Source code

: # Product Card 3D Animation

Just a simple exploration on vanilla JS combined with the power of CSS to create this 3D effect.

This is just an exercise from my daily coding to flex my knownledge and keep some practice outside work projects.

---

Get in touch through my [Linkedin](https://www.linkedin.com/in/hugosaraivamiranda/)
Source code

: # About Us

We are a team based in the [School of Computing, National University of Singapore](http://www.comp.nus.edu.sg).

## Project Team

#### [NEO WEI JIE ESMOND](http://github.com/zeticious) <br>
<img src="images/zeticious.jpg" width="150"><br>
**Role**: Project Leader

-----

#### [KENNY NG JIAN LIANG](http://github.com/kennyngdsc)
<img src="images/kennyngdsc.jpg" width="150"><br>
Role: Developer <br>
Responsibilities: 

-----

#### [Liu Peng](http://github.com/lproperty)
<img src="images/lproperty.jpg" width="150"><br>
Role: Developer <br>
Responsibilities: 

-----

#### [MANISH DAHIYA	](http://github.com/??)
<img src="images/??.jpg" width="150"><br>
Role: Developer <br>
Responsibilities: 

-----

• [Task goal]:
Reproduce each record shown above without altering a single word.

• [Result of the exercise]:
Source code

: # Product Card 3D Animation

Just a simple exploration on vanilla JS combined with the power of CSS to create this 3D effect.

This is just an exercise from my daily coding to flex my knownledge and keep some practice outside work projects.

---

Get in touch through my [Linkedin](https://www.linkedin.com/in/hugosaraivamiranda/)
Source code

: # About Us

We are a team based in the [School of Computing, National University of Singapore](http://www.comp.nus.edu.sg).

## Project Team

#### [NEO WEI JIE ESMOND](http://github.com/zeticious) <br>
<img src="images/zeticious.jpg" width="150"><br>
**Role**: Project Leader

-----

#### [KENNY NG JIAN LIANG](http://github.com/kennyngdsc)
<img src="images/kennyngdsc.jpg" width="150"><br>
Role: Developer <br>
Responsibilities: 

-----

#### [Liu Peng](http://github.com/lproperty)
<img src="images/lproperty.jpg" width="150"><br>
Role: Developer <br>
Responsibilities: 

-----

#### [MANISH DAHIYA	](http://github.com/??)
<img src="images/??.jpg" width="150"><br>
Role: Developer <br>
Responsibilities: 

-----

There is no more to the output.